Which lines of the data include the string "apiVersion"? List them all.

● Stored data:
++++++++++++++++++++
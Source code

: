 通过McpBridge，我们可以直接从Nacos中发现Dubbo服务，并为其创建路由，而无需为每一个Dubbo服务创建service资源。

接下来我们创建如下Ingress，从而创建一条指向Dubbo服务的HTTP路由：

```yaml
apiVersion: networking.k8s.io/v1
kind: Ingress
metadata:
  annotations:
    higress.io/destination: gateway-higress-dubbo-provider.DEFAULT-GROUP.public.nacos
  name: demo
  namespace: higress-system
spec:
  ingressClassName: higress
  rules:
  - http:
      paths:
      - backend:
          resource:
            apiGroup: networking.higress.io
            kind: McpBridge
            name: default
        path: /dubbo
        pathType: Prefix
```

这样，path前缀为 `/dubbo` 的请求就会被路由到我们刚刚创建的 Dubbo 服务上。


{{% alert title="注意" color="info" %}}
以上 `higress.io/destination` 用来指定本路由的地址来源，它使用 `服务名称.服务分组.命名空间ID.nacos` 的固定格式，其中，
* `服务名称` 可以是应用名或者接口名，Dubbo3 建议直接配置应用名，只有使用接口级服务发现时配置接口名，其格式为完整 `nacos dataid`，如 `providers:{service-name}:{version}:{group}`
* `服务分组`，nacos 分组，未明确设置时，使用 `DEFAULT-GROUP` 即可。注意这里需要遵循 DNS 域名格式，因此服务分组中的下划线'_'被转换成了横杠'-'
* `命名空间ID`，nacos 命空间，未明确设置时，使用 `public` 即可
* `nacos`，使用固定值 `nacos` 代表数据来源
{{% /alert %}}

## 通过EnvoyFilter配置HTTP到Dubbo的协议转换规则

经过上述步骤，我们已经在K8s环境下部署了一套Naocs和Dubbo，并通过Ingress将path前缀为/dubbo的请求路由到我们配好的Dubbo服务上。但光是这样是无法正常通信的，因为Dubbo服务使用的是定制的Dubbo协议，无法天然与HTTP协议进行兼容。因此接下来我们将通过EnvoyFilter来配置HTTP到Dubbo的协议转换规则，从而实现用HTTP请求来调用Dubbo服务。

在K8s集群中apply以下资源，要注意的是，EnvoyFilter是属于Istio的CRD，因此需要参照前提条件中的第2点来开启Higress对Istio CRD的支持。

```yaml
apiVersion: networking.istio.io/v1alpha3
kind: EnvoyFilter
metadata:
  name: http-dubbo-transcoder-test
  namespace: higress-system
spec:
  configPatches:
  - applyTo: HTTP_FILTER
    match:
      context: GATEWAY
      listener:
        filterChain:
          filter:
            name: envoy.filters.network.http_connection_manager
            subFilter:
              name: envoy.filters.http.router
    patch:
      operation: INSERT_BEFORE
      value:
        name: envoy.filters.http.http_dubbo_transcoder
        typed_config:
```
++++++++++++++++++++
● Exercise answer:
apiVersion: networking.k8s.io/v1
apiVersion: networking.istio.io/v1alpha3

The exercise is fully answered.